Repeat each record exactly as written, and drop any images.

Data records START

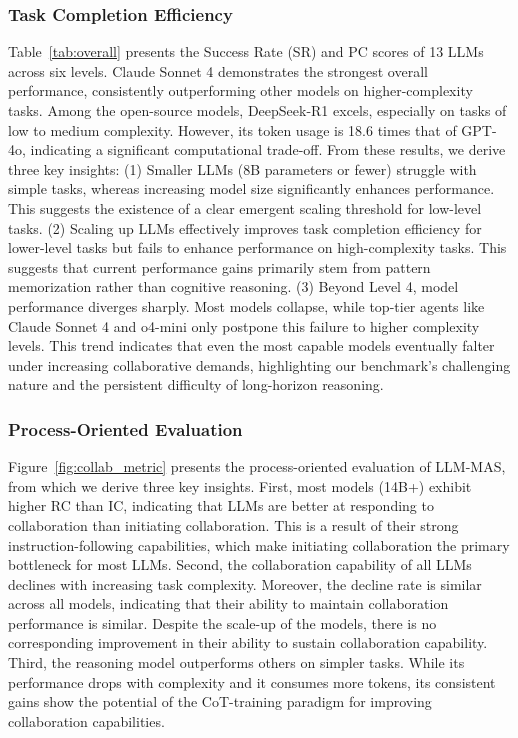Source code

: \documentclass[11pt]{article}
\begin{document}
\subsubsection{Task Completion Efficiency}

Table~\ref{tab:overall} presents the Success Rate (SR) and PC scores of 13 LLMs across six levels. Claude Sonnet 4 demonstrates the strongest overall performance, consistently outperforming other models on higher-complexity tasks. Among the open-source models, DeepSeek-R1 excels, especially on tasks of low to medium complexity. However, its token usage is 18.6 times that of GPT-4o, indicating a significant computational trade-off. From these results, we derive three key insights: (1) Smaller LLMs (8B parameters or fewer) struggle with simple tasks, whereas increasing model size significantly enhances performance. This suggests the existence of a clear emergent scaling threshold for low-level tasks. (2) Scaling up LLMs effectively improves task completion efficiency for lower-level tasks but fails to enhance performance on high-complexity tasks. This suggests that current performance gains primarily stem from pattern memorization rather than cognitive reasoning. (3) Beyond Level 4, model performance diverges sharply. Most models collapse, while top-tier agents like Claude Sonnet 4 and o4-mini only postpone this failure to higher complexity levels. This trend indicates that even the most capable models eventually falter under increasing collaborative demands, highlighting our benchmark's challenging nature and the persistent difficulty of long-horizon reasoning.



\subsubsection{Process-Oriented Evaluation}

Figure~\ref{fig:collab_metric} presents the process-oriented evaluation of LLM-MAS, from which we derive three key insights. First, most models (14B+) exhibit higher RC than IC, indicating that LLMs are better at responding to collaboration than initiating collaboration. This is a result of their strong instruction-following capabilities, which make initiating collaboration the primary bottleneck for most LLMs. Second, the collaboration capability of all LLMs declines with increasing task complexity. Moreover, the decline rate is similar across all models, indicating that their ability to maintain collaboration performance is similar. Despite the scale-up of the models, there is no corresponding improvement in their ability to sustain collaboration capability. Third, the reasoning model outperforms others on simpler tasks. While its performance drops with complexity and it consumes more tokens, its consistent gains show the potential of the CoT-training paradigm for improving collaboration capabilities.
\end{document}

Data records END

__Task response__
Source code

: \documentclass[11pt]{article}
\begin{document}
\subsubsection{Task Completion Efficiency}

Table~\ref{tab:overall} presents the Success Rate (SR) and PC scores of 13 LLMs across six levels. Claude Sonnet 4 demonstrates the strongest overall performance, consistently outperforming other models on higher-complexity tasks. Among the open-source models, DeepSeek-R1 excels, especially on tasks of low to medium complexity. However, its token usage is 18.6 times that of GPT-4o, indicating a significant computational trade-off. From these results, we derive three key insights: (1) Smaller LLMs (8B parameters or fewer) struggle with simple tasks, whereas increasing model size significantly enhances performance. This suggests the existence of a clear emergent scaling threshold for low-level tasks. (2) Scaling up LLMs effectively improves task completion efficiency for lower-level tasks but fails to enhance performance on high-complexity tasks. This suggests that current performance gains primarily stem from pattern memorization rather than cognitive reasoning. (3) Beyond Level 4, model performance diverges sharply. Most models collapse, while top-tier agents like Claude Sonnet 4 and o4-mini only postpone this failure to higher complexity levels. This trend indicates that even the most capable models eventually falter under increasing collaborative demands, highlighting our benchmark's challenging nature and the persistent difficulty of long-horizon reasoning.



\subsubsection{Process-Oriented Evaluation}

Figure~\ref{fig:collab_metric} presents the process-oriented evaluation of LLM-MAS, from which we derive three key insights. First, most models (14B+) exhibit higher RC than IC, indicating that LLMs are better at responding to collaboration than initiating collaboration. This is a result of their strong instruction-following capabilities, which make initiating collaboration the primary bottleneck for most LLMs. Second, the collaboration capability of all LLMs declines with increasing task complexity. Moreover, the decline rate is similar across all models, indicating that their ability to maintain collaboration performance is similar. Despite the scale-up of the models, there is no corresponding improvement in their ability to sustain collaboration capability. Third, the reasoning model outperforms others on simpler tasks. While its performance drops with complexity and it consumes more tokens, its consistent gains show the potential of the CoT-training paradigm for improving collaboration capabilities.
\end{document}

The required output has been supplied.